General characteristics
- Displacement: 511 tons
- Length: 174 ft (53 m) or 175 ft (53 m)
- Beam: 50 ft (15 m) or 52 ft (16 m)
- Draft: 5 ft (1.5 m)
- Propulsion: Sidewheel, Steam-driven screw
- Speed: 6 knots (11 km/h; 6.9 mph) or 9 knots (17 km/h; 10 mph)
- Complement: about 100
- Armament: 2 - 11-inch Dahlgren smoothbore; 2 - 9-inch Dahlgren smoothbore;
- Armor: 3 inches (7.6 cm) of iron plate

= USS Indianola =

American casemate ironclad

USS Indianola was a casemate ironclad that served as a river gunboat for the Union Navy during the American Civil War. A side-wheel steamer also equipped with two screw propellers, Indianola was built in Cincinnati, Ohio in 1862 by Joseph Brown before being taken by Union authorities while still incomplete, in response to a perceived Confederate threat to Cincinnati.
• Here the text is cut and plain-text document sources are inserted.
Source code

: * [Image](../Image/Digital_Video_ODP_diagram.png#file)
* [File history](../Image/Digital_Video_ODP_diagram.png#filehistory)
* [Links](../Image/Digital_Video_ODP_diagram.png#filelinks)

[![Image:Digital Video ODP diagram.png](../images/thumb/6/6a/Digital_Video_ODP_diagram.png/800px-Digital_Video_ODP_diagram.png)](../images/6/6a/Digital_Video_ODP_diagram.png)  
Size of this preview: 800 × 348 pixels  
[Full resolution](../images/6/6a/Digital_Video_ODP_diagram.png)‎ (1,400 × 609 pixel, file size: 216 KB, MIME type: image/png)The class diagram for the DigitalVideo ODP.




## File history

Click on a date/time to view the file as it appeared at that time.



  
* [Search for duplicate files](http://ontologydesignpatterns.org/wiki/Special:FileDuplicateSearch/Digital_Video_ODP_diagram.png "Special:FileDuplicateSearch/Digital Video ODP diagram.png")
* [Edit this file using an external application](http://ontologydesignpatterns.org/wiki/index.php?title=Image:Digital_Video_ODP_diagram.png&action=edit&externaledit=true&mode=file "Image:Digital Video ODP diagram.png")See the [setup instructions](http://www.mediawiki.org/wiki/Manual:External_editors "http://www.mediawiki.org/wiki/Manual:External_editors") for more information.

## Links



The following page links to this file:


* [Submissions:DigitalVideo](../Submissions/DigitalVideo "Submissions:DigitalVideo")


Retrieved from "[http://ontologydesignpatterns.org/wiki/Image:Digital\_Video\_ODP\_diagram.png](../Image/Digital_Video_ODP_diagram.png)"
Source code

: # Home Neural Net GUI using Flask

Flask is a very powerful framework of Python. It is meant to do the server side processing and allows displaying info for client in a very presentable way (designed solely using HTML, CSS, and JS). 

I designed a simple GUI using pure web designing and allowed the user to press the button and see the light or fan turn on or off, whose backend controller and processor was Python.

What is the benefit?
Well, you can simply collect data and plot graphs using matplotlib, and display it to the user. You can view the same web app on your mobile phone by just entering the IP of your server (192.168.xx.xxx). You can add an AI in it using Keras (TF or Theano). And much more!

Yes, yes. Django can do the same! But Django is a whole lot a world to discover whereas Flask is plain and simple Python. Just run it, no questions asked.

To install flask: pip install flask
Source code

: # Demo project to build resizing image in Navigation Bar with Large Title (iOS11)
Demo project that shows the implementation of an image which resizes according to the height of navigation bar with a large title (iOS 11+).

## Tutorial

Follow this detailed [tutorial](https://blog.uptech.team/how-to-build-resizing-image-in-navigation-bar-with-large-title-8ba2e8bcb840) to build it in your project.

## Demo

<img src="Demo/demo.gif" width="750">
After completion, the vessel briefly served on the Mississippi River and the Yazoo River before being sent downstream of Vicksburg, Mississippi in February 1863, to support the naval ram USS Queen of the West, which was operating against Confederate shipping.

After Queen of the West was disabled and captured by Confederate forces, Indianola briefly blockaded the Red River before retreating upriver after learning that the Confederates intended to attack her. On February 24, Indianola was attacked by the repaired Queen of the West and the ram CSS William H. Webb. After being rammed several times and badly damaged, Indianola ran aground and was captured. After learning that the Confederates were attempting to salvage the wreck, Union forces constructed and sent a dummy ironclad downriver, which bluffed the Confederates into destroying the wreck. The remains of Indianola were raised in January 1865 and sold later that month.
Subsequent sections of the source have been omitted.